Lastly to convert to TopoJSON, a rule with one command and one prerequisite:
counties.json: gz_2010_us_050_00_20m.shp
topojson -o counties.json -- counties=gz_2010_us_050_00_20m.shp
With these three rules together in a makefile (which you can download), make counties.json
will perform the necessary steps to produce a U.S. Counties TopoJSON file from scratch.
You can get a lot fancier with your makefiles; for example, pattern rules and automatic variables are useful for generic rules that generate multiple files. But even without these fancy features, hopefully you now have a sense of how Make can capture file-based workflows.

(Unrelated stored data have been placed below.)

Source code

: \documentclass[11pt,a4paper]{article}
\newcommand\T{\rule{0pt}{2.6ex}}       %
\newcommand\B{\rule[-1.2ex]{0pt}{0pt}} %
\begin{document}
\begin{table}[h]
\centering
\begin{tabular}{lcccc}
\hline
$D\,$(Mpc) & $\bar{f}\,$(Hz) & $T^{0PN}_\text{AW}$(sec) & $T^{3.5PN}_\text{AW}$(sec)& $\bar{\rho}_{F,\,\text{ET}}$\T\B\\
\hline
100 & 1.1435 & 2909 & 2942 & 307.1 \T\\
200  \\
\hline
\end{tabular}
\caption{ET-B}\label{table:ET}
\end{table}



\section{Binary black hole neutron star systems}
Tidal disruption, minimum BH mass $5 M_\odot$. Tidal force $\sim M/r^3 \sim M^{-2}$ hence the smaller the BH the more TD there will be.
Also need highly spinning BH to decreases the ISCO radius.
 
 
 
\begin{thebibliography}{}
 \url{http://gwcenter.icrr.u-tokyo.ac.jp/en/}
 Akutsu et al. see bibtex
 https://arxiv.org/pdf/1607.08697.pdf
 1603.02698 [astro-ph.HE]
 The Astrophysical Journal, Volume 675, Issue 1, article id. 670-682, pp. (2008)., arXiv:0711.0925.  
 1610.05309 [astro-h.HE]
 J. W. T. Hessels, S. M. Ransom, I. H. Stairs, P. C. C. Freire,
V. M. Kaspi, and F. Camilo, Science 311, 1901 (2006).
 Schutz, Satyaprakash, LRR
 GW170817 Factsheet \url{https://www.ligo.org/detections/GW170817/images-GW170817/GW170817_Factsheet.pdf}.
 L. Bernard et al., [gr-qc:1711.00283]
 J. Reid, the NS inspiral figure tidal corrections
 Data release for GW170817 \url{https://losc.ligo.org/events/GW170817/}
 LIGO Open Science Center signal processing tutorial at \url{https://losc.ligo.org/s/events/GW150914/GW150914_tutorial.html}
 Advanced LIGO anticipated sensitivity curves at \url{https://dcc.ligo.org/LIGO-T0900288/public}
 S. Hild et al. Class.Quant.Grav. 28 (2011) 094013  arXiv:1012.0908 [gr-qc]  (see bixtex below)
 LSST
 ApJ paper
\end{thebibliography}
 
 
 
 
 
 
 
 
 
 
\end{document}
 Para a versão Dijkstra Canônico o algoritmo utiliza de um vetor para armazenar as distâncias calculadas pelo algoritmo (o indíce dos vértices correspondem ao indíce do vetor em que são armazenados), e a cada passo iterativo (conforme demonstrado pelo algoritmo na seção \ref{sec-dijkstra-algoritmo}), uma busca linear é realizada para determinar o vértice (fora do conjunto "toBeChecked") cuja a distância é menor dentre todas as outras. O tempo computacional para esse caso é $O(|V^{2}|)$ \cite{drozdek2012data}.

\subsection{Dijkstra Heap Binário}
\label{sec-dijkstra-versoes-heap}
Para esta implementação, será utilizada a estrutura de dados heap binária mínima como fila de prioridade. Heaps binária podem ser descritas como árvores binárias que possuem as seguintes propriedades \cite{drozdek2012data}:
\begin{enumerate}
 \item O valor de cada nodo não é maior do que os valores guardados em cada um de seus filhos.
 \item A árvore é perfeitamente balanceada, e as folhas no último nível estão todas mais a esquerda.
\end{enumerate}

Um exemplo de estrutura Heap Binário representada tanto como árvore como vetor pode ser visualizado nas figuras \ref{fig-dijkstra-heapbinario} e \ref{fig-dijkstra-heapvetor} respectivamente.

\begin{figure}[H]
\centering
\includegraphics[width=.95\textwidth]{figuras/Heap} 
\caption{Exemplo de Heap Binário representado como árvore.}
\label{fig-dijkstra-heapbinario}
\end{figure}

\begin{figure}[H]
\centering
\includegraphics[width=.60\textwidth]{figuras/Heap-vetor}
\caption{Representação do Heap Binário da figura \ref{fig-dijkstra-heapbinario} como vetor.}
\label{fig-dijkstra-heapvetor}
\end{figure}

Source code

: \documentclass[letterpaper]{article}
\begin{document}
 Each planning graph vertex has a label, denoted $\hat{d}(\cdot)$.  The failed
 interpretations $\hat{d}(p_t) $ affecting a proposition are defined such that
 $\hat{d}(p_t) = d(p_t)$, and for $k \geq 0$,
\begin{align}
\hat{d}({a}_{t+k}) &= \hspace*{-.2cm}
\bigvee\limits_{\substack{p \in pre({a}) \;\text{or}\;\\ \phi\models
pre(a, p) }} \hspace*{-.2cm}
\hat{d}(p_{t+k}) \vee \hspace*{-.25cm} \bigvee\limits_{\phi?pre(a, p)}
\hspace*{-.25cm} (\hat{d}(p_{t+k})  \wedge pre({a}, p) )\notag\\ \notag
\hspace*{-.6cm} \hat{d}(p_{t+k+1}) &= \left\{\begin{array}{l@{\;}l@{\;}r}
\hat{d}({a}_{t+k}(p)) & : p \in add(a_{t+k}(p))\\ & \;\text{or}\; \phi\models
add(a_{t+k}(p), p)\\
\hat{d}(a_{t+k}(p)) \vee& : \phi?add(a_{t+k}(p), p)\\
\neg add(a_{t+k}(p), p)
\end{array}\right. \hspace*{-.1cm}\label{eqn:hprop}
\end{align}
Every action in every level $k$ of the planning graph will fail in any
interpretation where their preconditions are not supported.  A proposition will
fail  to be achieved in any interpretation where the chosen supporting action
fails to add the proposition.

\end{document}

Created in 1977, Make has its quirks. But whether you prefer GNU Make or a more recent alternative, consider the benefits of capturing your workflow in a machine-readable format:
Update any source file, and any dependent files are regenerated with minimal effort. Keep your generated files consistent and up-to-date without memorizing and running your entire workflow by hand. Let the computer work for you!
Modify any step in the workflow by editing the makefile, and regenerate files with minimal effort. The modular nature of makefiles means that each rule is (typically) self-contained. When starting new projects, recycle rules from earlier projects with a similar workflow.
Makefiles are testable. Even if you’re taking rigorous notes on how you built something, chances are a makefile is more reliable. A makefile won’t run if it’s missing a step; delete your generated files and rebuild from scratch to test. You can then be confident that you’ve fully captured your workflow.
To see more real-world examples of makefiles, see my World Atlas and U.S. Atlas projects, which contain makefiles for generating TopoJSON from Natural Earth, the National Atlas, the Census Bureau, and other sources. The beauty of the makefile approach is that I don’t need gigabytes of source data in my git repositories (Make will download them as needed), and the makefile is infinitely more customizable than pre-generating a fixed set of files. If you want to customize how the files are generated, or even just use the makefile to learn by example, it’s all there.
So do your future self and coworkers a favor, and use Make!